▶ [EXERCISE REQUIREMENTS]:
Begin with the first line of the entries below. Copy each line exactly, stopping after the one that contains "war ohne einen".

▶ [Dataset records]:
===============

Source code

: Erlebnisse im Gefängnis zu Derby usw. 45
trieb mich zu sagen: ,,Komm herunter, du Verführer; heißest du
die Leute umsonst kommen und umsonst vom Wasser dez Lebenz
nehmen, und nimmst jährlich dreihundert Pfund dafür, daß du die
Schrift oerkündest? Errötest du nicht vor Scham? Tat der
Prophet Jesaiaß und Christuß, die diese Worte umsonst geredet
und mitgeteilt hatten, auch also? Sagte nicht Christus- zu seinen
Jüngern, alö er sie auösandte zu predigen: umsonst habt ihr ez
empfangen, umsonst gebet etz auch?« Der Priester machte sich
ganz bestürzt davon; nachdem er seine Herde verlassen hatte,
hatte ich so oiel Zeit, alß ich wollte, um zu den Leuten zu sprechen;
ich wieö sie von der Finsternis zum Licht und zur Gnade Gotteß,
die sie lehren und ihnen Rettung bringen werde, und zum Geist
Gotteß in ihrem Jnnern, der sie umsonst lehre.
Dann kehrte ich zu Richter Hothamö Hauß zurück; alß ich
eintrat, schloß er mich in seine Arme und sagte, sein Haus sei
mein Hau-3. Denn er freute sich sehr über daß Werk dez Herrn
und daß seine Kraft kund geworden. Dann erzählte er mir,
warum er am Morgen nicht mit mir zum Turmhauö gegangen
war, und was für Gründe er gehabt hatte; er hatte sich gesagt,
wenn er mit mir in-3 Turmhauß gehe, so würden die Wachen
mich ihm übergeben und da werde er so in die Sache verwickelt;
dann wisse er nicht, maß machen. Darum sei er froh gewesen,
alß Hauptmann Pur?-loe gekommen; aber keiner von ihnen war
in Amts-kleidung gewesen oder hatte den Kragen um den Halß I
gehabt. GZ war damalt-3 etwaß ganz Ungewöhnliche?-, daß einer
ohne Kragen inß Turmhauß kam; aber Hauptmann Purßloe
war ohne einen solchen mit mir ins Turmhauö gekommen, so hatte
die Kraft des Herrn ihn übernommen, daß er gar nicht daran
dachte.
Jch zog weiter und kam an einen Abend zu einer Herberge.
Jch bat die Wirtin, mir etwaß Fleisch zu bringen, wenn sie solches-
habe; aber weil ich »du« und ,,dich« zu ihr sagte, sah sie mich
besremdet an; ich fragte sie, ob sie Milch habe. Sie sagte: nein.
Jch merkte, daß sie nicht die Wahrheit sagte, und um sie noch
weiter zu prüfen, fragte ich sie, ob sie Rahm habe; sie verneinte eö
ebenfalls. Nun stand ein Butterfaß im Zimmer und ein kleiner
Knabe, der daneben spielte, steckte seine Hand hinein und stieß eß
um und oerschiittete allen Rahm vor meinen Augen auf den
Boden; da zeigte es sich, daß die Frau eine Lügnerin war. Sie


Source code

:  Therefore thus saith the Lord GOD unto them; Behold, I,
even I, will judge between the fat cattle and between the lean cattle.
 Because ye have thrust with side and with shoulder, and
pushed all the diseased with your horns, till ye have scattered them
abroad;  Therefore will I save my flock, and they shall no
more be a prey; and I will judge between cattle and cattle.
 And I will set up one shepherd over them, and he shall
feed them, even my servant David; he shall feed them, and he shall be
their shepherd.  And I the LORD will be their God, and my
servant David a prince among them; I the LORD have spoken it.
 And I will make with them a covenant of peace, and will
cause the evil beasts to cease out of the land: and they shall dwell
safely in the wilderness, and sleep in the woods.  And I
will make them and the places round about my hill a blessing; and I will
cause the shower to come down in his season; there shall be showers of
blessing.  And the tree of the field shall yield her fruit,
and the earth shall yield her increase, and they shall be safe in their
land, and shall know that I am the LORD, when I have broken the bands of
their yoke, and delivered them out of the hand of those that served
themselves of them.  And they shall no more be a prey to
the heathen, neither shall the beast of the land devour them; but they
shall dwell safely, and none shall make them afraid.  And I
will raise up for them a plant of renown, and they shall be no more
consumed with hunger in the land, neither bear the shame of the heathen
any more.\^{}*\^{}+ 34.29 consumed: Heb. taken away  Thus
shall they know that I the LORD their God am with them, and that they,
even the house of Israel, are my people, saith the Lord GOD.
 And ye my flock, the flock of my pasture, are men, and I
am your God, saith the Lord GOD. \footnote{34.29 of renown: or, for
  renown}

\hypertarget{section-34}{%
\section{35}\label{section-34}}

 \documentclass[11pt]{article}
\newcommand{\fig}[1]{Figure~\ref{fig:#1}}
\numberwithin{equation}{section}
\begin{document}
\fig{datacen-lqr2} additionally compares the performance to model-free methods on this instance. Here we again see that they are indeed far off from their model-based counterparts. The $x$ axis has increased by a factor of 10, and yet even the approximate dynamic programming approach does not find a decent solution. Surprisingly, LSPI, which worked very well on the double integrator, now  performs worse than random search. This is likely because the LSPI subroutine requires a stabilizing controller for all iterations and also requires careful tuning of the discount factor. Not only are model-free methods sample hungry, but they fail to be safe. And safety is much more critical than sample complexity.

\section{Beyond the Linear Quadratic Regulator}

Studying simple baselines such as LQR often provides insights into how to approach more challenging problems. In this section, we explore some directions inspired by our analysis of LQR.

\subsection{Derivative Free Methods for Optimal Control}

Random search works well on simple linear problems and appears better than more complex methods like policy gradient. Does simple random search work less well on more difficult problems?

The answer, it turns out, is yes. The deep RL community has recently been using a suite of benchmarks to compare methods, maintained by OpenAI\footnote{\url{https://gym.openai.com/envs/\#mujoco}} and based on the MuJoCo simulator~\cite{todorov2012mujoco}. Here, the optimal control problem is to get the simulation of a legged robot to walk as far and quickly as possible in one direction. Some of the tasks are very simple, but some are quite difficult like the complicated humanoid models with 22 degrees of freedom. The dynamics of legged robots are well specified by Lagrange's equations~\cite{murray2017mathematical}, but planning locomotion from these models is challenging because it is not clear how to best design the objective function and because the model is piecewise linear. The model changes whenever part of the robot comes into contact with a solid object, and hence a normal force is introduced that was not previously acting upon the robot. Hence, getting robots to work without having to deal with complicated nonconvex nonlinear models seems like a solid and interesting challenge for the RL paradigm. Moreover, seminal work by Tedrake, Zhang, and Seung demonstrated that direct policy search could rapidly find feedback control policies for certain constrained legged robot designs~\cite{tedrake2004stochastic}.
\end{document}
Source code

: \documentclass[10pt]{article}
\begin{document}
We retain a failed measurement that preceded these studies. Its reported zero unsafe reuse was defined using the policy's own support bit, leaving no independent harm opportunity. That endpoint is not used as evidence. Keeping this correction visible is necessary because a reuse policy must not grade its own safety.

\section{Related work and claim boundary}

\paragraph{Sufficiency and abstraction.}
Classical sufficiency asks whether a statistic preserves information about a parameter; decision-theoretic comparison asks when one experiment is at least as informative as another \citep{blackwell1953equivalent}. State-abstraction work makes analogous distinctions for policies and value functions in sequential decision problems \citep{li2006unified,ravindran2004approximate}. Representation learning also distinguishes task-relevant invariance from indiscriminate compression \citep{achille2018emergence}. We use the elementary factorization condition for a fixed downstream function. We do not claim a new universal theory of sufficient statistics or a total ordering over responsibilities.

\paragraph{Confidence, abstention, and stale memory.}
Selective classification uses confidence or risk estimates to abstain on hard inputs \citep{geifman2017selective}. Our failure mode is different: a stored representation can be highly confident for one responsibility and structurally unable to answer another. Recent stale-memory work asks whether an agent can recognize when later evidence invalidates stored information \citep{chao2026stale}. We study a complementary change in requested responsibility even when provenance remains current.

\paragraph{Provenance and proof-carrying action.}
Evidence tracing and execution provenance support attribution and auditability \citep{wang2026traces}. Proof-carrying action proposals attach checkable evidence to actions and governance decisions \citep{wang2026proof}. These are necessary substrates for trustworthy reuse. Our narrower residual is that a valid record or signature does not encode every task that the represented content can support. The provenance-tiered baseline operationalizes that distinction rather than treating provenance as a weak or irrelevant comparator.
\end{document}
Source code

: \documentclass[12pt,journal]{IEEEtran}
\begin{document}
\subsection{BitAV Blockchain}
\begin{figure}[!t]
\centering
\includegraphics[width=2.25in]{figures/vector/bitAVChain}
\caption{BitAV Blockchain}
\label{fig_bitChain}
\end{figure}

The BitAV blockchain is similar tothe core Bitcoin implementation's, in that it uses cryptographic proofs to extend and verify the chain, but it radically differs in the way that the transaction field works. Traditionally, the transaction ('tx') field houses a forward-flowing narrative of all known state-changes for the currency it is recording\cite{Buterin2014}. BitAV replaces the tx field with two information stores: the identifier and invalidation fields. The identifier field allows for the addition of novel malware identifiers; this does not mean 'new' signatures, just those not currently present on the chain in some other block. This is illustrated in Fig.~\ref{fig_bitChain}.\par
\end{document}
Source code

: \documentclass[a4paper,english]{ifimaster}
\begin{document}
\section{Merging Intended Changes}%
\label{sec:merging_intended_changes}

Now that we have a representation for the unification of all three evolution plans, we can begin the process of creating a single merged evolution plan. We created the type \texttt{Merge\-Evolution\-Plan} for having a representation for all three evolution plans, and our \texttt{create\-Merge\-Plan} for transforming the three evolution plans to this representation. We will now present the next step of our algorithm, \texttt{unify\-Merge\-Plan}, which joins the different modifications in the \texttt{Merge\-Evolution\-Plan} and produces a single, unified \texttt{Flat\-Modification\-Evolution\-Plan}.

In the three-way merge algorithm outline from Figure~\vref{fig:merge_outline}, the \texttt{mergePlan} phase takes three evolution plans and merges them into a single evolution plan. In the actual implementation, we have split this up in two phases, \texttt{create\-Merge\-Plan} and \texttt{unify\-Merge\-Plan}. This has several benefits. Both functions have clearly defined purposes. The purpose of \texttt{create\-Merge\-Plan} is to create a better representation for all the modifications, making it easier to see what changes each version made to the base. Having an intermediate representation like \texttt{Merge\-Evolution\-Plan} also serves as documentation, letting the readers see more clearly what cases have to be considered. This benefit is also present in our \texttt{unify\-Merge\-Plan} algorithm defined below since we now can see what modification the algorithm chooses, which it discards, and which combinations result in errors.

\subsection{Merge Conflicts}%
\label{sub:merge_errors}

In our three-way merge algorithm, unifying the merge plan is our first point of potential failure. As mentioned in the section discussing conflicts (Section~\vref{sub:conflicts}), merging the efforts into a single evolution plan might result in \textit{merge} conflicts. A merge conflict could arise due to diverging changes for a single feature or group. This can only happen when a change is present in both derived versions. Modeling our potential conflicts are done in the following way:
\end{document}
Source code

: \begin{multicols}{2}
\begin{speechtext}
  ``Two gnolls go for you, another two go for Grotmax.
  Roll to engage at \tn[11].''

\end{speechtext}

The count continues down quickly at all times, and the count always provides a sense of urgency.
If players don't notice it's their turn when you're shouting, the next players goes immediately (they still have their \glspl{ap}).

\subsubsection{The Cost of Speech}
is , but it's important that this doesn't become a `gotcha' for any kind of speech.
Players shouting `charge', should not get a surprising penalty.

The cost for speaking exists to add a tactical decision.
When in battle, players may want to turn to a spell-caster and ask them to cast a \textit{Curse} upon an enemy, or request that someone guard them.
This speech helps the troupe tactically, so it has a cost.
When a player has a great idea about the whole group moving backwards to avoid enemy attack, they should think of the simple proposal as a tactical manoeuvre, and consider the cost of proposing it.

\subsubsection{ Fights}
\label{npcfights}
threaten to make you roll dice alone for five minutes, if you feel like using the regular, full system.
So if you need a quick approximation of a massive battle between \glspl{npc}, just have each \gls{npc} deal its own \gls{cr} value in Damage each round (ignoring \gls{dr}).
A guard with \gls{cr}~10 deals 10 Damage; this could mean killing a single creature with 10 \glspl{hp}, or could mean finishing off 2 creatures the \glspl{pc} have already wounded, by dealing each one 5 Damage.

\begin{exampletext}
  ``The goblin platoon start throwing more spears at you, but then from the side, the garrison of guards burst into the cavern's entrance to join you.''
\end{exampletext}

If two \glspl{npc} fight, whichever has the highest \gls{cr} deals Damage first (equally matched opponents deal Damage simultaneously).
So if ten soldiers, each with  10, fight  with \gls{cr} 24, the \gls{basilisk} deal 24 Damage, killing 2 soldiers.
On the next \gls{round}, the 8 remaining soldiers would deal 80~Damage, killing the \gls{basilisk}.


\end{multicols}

===============

▶ [RESPONSE TO THIS EXERCISE]:
Source code

: Erlebnisse im Gefängnis zu Derby usw. 45
trieb mich zu sagen: ,,Komm herunter, du Verführer; heißest du
die Leute umsonst kommen und umsonst vom Wasser dez Lebenz
nehmen, und nimmst jährlich dreihundert Pfund dafür, daß du die
Schrift oerkündest? Errötest du nicht vor Scham? Tat der
Prophet Jesaiaß und Christuß, die diese Worte umsonst geredet
und mitgeteilt hatten, auch also? Sagte nicht Christus- zu seinen
Jüngern, alö er sie auösandte zu predigen: umsonst habt ihr ez
empfangen, umsonst gebet etz auch?« Der Priester machte sich
ganz bestürzt davon; nachdem er seine Herde verlassen hatte,
hatte ich so oiel Zeit, alß ich wollte, um zu den Leuten zu sprechen;
ich wieö sie von der Finsternis zum Licht und zur Gnade Gotteß,
die sie lehren und ihnen Rettung bringen werde, und zum Geist
Gotteß in ihrem Jnnern, der sie umsonst lehre.
Dann kehrte ich zu Richter Hothamö Hauß zurück; alß ich
eintrat, schloß er mich in seine Arme und sagte, sein Haus sei
mein Hau-3. Denn er freute sich sehr über daß Werk dez Herrn
und daß seine Kraft kund geworden. Dann erzählte er mir,
warum er am Morgen nicht mit mir zum Turmhauö gegangen
war, und was für Gründe er gehabt hatte; er hatte sich gesagt,
wenn er mit mir in-3 Turmhauß gehe, so würden die Wachen
mich ihm übergeben und da werde er so in die Sache verwickelt;
dann wisse er nicht, maß machen. Darum sei er froh gewesen,
alß Hauptmann Pur?-loe gekommen; aber keiner von ihnen war
in Amts-kleidung gewesen oder hatte den Kragen um den Halß I
gehabt. GZ war damalt-3 etwaß ganz Ungewöhnliche?-, daß einer
ohne Kragen inß Turmhauß kam; aber Hauptmann Purßloe
war ohne einen solchen mit mir ins Turmhauö gekommen, so hatte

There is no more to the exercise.